▸ **DESCRIPTION OF THE TASK**
Please look for the string "subsection" below and report every line in which it occurs.
*** Opening of INPUT RECORDS ***
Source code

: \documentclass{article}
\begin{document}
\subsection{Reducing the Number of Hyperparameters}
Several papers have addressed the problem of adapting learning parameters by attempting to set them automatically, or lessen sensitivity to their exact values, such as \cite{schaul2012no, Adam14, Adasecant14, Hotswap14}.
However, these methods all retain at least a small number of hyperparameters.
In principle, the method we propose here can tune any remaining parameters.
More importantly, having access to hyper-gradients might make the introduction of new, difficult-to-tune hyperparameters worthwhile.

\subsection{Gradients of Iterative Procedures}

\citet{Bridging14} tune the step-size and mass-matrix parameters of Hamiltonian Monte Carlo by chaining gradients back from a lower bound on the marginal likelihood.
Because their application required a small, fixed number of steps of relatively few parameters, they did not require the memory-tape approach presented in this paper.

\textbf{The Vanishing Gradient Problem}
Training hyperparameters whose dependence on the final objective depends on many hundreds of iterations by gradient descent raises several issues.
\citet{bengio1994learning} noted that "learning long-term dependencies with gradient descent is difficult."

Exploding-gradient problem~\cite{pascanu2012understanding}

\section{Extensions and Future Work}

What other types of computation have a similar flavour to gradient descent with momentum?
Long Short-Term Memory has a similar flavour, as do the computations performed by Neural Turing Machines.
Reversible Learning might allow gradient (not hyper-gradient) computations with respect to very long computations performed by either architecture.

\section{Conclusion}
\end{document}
*** Close of INPUT RECORDS ***
▸ **SOLUTION TO THIS TASK**
\subsection{Reducing the Number of Hyperparameters}
\subsection{Gradients of Iterative Procedures}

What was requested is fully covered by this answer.